When the SWBA-timer fires, the card generates an interrupt, upon
reception of which the driver prepares the next beacon frame for
transmission. When the DBA-timer expires, the card (presumably) starts
to DMA the beacon data from RAM to the TX-FIFO of the NIC (I have no
real idea what the TBTT-timer is used for, except that it must be
active). The driver uses a specific hardware transmission queue for
beacons (9 for 'my' card). The beacon send routine contains some logic
to detect if the last beacon was actually sent before queueing the
next one, being comprised of checking that the pending frames count
for the beacon queue is zero and that the 'DMA enable' flag associated
with it is clear. When either of both tests fails, a 'stuck beacon' is
reported and the current beacon period skipped. After eleven 'stuck
beacons' in sequence, a reset of the card is done in order to get
things going again. A well-known issue with these chipsets and the
driver is that the 'stuck beacon' condition will persist indefinitely,
which causes the card to effectively cease to function as an AP (cf
http://madwifi-project.org/wiki/StuckBeacon [sic]).

Judging from

* Is it possible that this could fix the terrible stuck beacon nightmare?

answer: in our own integration madwifi version we dont have
this stuck beacon nightmare anymore, patches for madwifi are
commited by nbd as far as i know

http://madwifi-project.org/wiki/news/20080829/new-hal-release-for-atheros-hardware [sic]

the only people (I know of) having access to the source code of the
Atheros hardware abstraction layer believe the issue to be fictious.
One of the Atheros chipsets supported by the driver (AR5416) is
supposed to provide 802.11n support for the 'next generation' hardware
of my employer (which I believe to be fictious :->>). The persistent
'stuck beacon' condition can reliably be triggered by trying to use
the wlan interface of an IPhone with this AR5416-based AP, decreasing
'commercial viability' of this approach somewhat.

It is possible (for the card I have here, the two IPhones used for
testing and a random laptop with an integrated Atheros 802.11 NIC
causing the same issue to occur) to work around the problem by not
using the DBA-timer (which only adds an unspecified delay to the
beacon transmission for a reason I cannot presently imagine), ie not
configuring it during 'beaconinit' (name of the routine programming
the timers) and clearing the AR_Q_MISC_FSP_DBA_GATED flag of the
beacon transmission queue after the the ath_beaconq_config-routine
(if_ath.c) has finished configuring it (after the call to
ath_hal_resettxqueue near its end has returned). This causes beacon
transmissions to start immediatly after the ath_beacon_send routine has
enabled DMA for the beacon queue in response to a SWBA-interrupt. The
modified driver has survived having two IPhones associated with it
(and actually being used) for five to six hours.

NB: This information has been determined by perusing the publically
available 'hardware abstraction code' in the open source ath9k-linux
driver and experiments with the card.
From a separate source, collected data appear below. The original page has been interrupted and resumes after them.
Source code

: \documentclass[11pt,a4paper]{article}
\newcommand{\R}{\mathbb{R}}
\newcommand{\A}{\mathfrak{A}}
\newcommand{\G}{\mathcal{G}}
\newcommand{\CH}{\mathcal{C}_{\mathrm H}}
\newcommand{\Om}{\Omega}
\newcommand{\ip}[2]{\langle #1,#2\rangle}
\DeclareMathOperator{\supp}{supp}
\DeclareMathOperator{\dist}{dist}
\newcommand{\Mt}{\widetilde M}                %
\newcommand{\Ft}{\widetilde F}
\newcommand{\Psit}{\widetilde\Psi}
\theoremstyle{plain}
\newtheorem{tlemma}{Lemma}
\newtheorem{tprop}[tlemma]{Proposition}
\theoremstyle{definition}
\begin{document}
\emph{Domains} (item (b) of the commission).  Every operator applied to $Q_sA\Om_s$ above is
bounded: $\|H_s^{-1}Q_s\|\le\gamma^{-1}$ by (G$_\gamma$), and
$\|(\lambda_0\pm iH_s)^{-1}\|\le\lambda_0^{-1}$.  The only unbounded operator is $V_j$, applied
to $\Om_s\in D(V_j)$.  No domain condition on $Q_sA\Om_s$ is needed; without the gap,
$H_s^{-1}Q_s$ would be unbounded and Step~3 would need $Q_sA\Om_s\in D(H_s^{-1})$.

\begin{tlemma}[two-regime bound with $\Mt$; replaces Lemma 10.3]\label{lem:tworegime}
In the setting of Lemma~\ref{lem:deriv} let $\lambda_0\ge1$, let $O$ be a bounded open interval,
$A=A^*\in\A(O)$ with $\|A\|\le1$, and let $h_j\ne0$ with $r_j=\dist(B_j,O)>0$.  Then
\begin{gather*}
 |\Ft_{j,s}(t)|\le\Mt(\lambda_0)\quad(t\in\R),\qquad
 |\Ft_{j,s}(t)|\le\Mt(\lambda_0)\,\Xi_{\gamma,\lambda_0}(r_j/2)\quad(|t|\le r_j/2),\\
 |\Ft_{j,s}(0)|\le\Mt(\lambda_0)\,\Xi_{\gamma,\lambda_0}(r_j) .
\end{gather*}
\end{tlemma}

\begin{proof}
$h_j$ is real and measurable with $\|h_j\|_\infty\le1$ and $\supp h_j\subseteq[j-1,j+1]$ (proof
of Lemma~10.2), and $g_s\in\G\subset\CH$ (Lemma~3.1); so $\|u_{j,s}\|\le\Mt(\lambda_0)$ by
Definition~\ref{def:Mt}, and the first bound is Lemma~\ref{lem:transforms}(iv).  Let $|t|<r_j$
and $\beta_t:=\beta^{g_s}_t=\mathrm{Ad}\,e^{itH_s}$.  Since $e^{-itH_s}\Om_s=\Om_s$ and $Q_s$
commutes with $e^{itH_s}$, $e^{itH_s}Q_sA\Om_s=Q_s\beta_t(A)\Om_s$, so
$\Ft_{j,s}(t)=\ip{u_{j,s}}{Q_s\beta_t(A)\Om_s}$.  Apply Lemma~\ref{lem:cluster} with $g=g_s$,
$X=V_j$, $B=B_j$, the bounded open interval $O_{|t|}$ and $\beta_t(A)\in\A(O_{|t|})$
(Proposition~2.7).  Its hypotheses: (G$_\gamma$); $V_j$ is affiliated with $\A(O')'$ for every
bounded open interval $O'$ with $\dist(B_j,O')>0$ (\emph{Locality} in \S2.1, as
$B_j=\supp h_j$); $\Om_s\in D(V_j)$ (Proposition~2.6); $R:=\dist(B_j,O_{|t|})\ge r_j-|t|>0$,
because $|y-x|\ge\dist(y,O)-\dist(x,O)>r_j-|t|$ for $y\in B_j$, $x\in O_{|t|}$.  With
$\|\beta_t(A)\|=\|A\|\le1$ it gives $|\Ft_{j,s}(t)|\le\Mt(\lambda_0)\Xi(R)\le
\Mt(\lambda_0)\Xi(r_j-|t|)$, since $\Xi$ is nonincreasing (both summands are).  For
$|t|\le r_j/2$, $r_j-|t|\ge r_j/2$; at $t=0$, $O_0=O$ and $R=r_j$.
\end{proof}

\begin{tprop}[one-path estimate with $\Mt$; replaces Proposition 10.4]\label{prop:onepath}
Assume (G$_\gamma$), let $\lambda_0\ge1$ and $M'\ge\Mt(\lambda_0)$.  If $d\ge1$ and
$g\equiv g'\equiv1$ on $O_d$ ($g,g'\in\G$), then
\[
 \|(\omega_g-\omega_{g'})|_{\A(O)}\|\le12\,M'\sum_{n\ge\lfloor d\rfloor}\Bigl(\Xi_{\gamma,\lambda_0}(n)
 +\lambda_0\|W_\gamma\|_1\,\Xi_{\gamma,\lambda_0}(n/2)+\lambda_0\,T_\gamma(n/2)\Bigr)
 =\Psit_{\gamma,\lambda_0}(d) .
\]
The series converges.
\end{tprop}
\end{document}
The modified driver has had very
little testing and if someone manages to, eg, fry his NIC by trying to
use my suggestion above, 'let his blood be on his own hands'. The
necessary register addresses and constants to do so can be found in
the ath9k source code being part of the 'wireless testing' Linux
kernel tree.

While this may be somewhat difficult to follow, it essentially means one might resolve one's SBP by using the madwifi-hal-testing branch or implementing the suggested work around in the standard madwifi branch. I'll try the former first (since it will be easier) and report my results shortly.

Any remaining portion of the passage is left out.